Dava konusu işlem ile enerji üretiminde kamu yararı görülmüş ve en kısa sürede enerji üretimine geçilmesinin acelelik hali oluşturması sebebiyle davaya konu taşınmazların acele kamulaştırılmasına karar verilmiştir.
Öte yandan, Ülkemizin enerji açığı değerlendirildiğinde, dava konusu olayda olduğu gibi Devlet adına lisans verilmek suretiyle yapılan enerji yatırımlarında kamulaştırma ile ilgili diğer hususların yerine getirilmiş olması koşuluyla acelelik halinin bulunduğu da tartışmasızdır.
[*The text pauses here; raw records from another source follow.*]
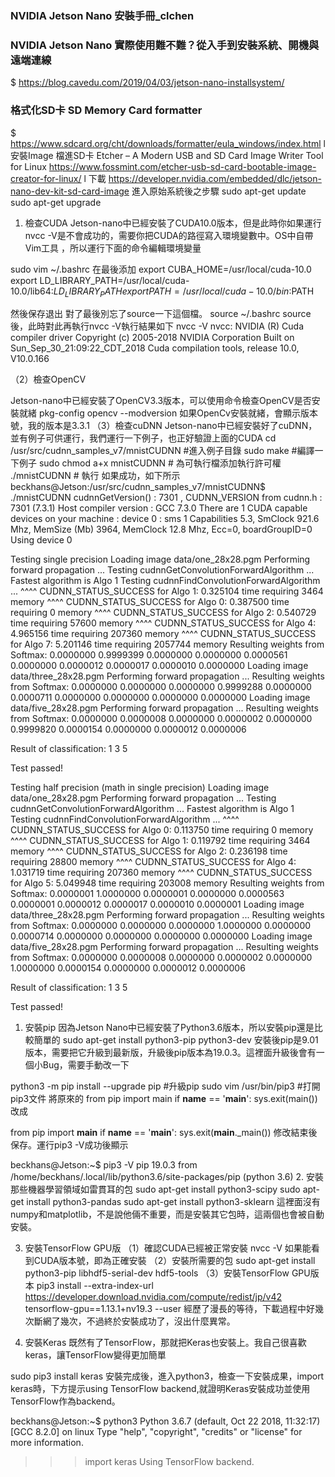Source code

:### NVIDIA Jetson Nano 安裝手冊_clchen
### NVIDIA Jetson Nano 實際使用難不難？從入手到安裝系統、開機與遠端連線
  $ https://blog.cavedu.com/2019/04/03/jetson-nano-installsystem/
### 格式化SD卡 SD Memory Card formatter
  $ https://www.sdcard.org/cht/downloads/formatter/eula_windows/index.html
l   安裝Image 檔進SD卡
Etcher – A Modern USB and SD Card Image Writer Tool for Linux
https://www.fossmint.com/etcher-usb-sd-card-bootable-image-creator-for-linux/
l   下載
https://developer.nvidia.com/embedded/dlc/jetson-nano-dev-kit-sd-card-image
進入原始系統後之步驟
sudo apt-get update
sudo apt-get upgrade
 1)  檢查CUDA
 Jetson-nano中已經安裝了CUDA10.0版本，但是此時你如果運行 nvcc -V是不會成功的，需要你把CUDA的路徑寫入環境變數中。OS中自帶Vim工具 ，所以運行下面的命令編輯環境變量
 
sudo vim  ~/.bashrc
 在最後添加
export CUBA_HOME=/usr/local/cuda-10.0
export LD_LIBRARY_PATH=/usr/local/cuda-10.0/lib64:$LD_LIBRARY_PATH
export PATH=/usr/local/cuda-10.0/bin:$PATH
 
然後保存退出
  對了最後別忘了source一下這個檔。
 source ~/.bashrc
 source後，此時對此再執行nvcc -V執行結果如下
 nvcc -V
 nvcc: NVIDIA (R) Cuda compiler driver
Copyright (c) 2005-2018 NVIDIA Corporation
Built on Sun_Sep_30_21:09:22_CDT_2018
Cuda compilation tools, release 10.0, V10.0.166
 
 
（2）檢查OpenCV
 
Jetson-nano中已經安裝了OpenCV3.3版本，可以使用命令檢查OpenCV是否安裝就緒
 pkg-config opencv --modversion
如果OpenCv安裝就緒，會顯示版本號，我的版本是3.3.1
 （3）檢查cuDNN
 Jetson-nano中已經安裝好了cuDNN，並有例子可供運行，我們運行一下例子，也正好驗證上面的CUDA
 cd /usr/src/cudnn_samples_v7/mnistCUDNN   #進入例子目錄
sudo make     #編譯一下例子
sudo chmod a+x mnistCUDNN # 為可執行檔添加執行許可權
./mnistCUDNN # 執行
 如果成功，如下所示
beckhans@Jetson:/usr/src/cudnn_samples_v7/mnistCUDNN$ ./mnistCUDNN
cudnnGetVersion() : 7301 , CUDNN_VERSION from cudnn.h : 7301 (7.3.1)
Host compiler version : GCC 7.3.0
There are 1 CUDA capable devices on your machine :
device 0 : sms  1  Capabilities 5.3, SmClock 921.6 Mhz, MemSize (Mb) 3964, MemClock 12.8 Mhz, Ecc=0, boardGroupID=0
Using device 0
 
Testing single precision
Loading image data/one_28x28.pgm
Performing forward propagation ...
Testing cudnnGetConvolutionForwardAlgorithm ...
Fastest algorithm is Algo 1
Testing cudnnFindConvolutionForwardAlgorithm ...
^^^^ CUDNN_STATUS_SUCCESS for Algo 1: 0.325104 time requiring 3464 memory
^^^^ CUDNN_STATUS_SUCCESS for Algo 0: 0.387500 time requiring 0 memory
^^^^ CUDNN_STATUS_SUCCESS for Algo 2: 0.540729 time requiring 57600 memory
^^^^ CUDNN_STATUS_SUCCESS for Algo 4: 4.965156 time requiring 207360 memory
^^^^ CUDNN_STATUS_SUCCESS for Algo 7: 5.201146 time requiring 2057744 memory
Resulting weights from Softmax:
0.0000000 0.9999399 0.0000000 0.0000000 0.0000561 0.0000000 0.0000012 0.0000017 0.0000010 0.0000000 
Loading image data/three_28x28.pgm
Performing forward propagation ...
Resulting weights from Softmax:
0.0000000 0.0000000 0.0000000 0.9999288 0.0000000 0.0000711 0.0000000 0.0000000 0.0000000 0.0000000 
Loading image data/five_28x28.pgm
Performing forward propagation ...
Resulting weights from Softmax:
0.0000000 0.0000008 0.0000000 0.0000002 0.0000000 0.9999820 0.0000154 0.0000000 0.0000012 0.0000006 
 
Result of classification: 1 3 5
 
Test passed!
 
Testing half precision (math in single precision)
Loading image data/one_28x28.pgm
Performing forward propagation ...
Testing cudnnGetConvolutionForwardAlgorithm ...
Fastest algorithm is Algo 1
Testing cudnnFindConvolutionForwardAlgorithm ...
^^^^ CUDNN_STATUS_SUCCESS for Algo 0: 0.113750 time requiring 0 memory
^^^^ CUDNN_STATUS_SUCCESS for Algo 1: 0.119792 time requiring 3464 memory
^^^^ CUDNN_STATUS_SUCCESS for Algo 2: 0.236198 time requiring 28800 memory
^^^^ CUDNN_STATUS_SUCCESS for Algo 4: 1.031719 time requiring 207360 memory
^^^^ CUDNN_STATUS_SUCCESS for Algo 5: 5.049948 time requiring 203008 memory
Resulting weights from Softmax:
0.0000001 1.0000000 0.0000001 0.0000000 0.0000563 0.0000001 0.0000012 0.0000017 0.0000010 0.0000001 
Loading image data/three_28x28.pgm
Performing forward propagation ...
Resulting weights from Softmax:
0.0000000 0.0000000 0.0000000 1.0000000 0.0000000 0.0000714 0.0000000 0.0000000 0.0000000 0.0000000 
Loading image data/five_28x28.pgm
Performing forward propagation ...
Resulting weights from Softmax:
0.0000000 0.0000008 0.0000000 0.0000002 0.0000000 1.0000000 0.0000154 0.0000000 0.0000012 0.0000006 
 
Result of classification: 1 3 5
 
Test passed!
 
1. 安裝pip
因為Jetson Nano中已經安裝了Python3.6版本，所以安裝pip還是比較簡單的
 sudo apt-get install python3-pip python3-dev
安裝後pip是9.01版本，需要把它升級到最新版，升級後pip版本為19.0.3。這裡面升級後會有一個小Bug，需要手動改一下
 
python3 -m pip install --upgrade pip  #升級pip
sudo vim /usr/bin/pip3   #打開pip3文件
將原來的
from pip import main
if __name__ == '__main__':
	sys.exit(main())
改成
 
from pip import __main__
if __name__ == '__main__':
	sys.exit(__main__._main())
修改結束後保存。運行pip3 -V成功後顯示
 
beckhans@Jetson:~$ pip3 -V
pip 19.0.3 from /home/beckhans/.local/lib/python3.6/site-packages/pip (python 3.6)
2. 安裝那些機器學習領域如雷貫耳的包
sudo apt-get install python3-scipy
sudo apt-get install python3-pandas
sudo apt-get install python3-sklearn
 這裡面沒有numpy和matplotlib，不是說他倆不重要，而是安裝其它包時，這兩個也會被自動安裝。
 
3. 安裝TensorFlow GPU版
 （1）確認CUDA已經被正常安裝
nvcc -V
如果能看到CUDA版本號，即為正確安裝
 （2）安裝所需要的包
 sudo apt-get install python3-pip libhdf5-serial-dev hdf5-tools
（3）安裝TensorFlow GPU版本 
 pip3 install --extra-index-url https://developer.download.nvidia.com/compute/redist/jp/v42 tensorflow-gpu==1.13.1+nv19.3 --user
經歷了漫長的等待，下載過程中好幾次斷網了幾次，不過終於安裝成功了，沒出什麼異常。
 
4. 安裝Keras
既然有了TensorFlow，那就把Keras也安裝上。我自己很喜歡keras，讓TensorFlow變得更加簡單
 
sudo pip3 install keras
安裝完成後，進入python3，檢查一下安裝成果，import keras時，下方提示using TensorFlow backend,就證明Keras安裝成功並使用TensorFlow作為backend。
 
beckhans@Jetson:~$ python3
Python 3.6.7 (default, Oct 22 2018, 11:32:17)
[GCC 8.2.0] on linux
Type "help", "copyright", "credits" or "license" for more information.
>>> import keras
Using TensorFlow backend.
>>>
Bu durumda; davaya konu regülatör ve hidroelektrik santralinin kurulması ve bu suretle en kısa sürede elektrik üretiminin sağlanması amacıyla yapılacak kamulaştırmada acelelik halinin bulunduğu sonucuna varıldığından, enerji yatırımının bir an önce yapılabilmesi maksadıyla taşınmazlara el konulmasına imkan veren dava konusu Cumhurbaşkanı kararının anılan davacılara ait davaya konu … ada, …. parsel ve …. ada, …. parsel sayılı taşınmazlara ilişkin kısmında hukuka aykırılık görülmemiştir.
KARAR SONUCU:
Açıklanan nedenlerle;
1. Davanın, davacılardan …. yönünden İNCELENMEKSİZİN REDDİNE,
2. Davaya konu …. ada, … parsel sayılı taşınmazın malikleri olan davacılardan …, …, . …. yönünden DAVANIN AÇILMAMIŞ SAYILMASINA,
3. Diğer davacılar yönünden DAVANIN REDDİNE,
4. Ayrıntısı aşağıda gösterilen toplam ….TL yargılama giderinin yarısı olan … TL'nin davacılardan …üzerinde bırakılmasına, diğer yarısı olan …. TL yargılama giderinin ise davacılardan …. adına vekaletsiz işlem yapan Av. ….'den tahsili için vergi dairesine müzekkere yazılmasına,
5. Karar tarihinde yürürlükte bulunan Avukatlık Asgari Ücret Tarifesi uyarınca …. TL vekâlet ücretinin davacılardan …mirasçıları; …'den alınarak davalı idarelere verilmesine,
6. Varsa posta avansından artan tutarın kararın kesinleşmesinden sonra davalı yanında müdahil ile davacılardan … mirasçıları; ….'e iadesine,
7. 2577 sayılı İdari Yargılama Usulü Kanununun 20/A-2-(g) maddesi uyarınca, kararın tebliğinden itibaren 15 gün içerisinde Danıştay İdari Dava Daireleri Kuruluna temyiz yolu açık olmak üzere, 24/03/2022 tarihinde oybirliğiyle karar verildi.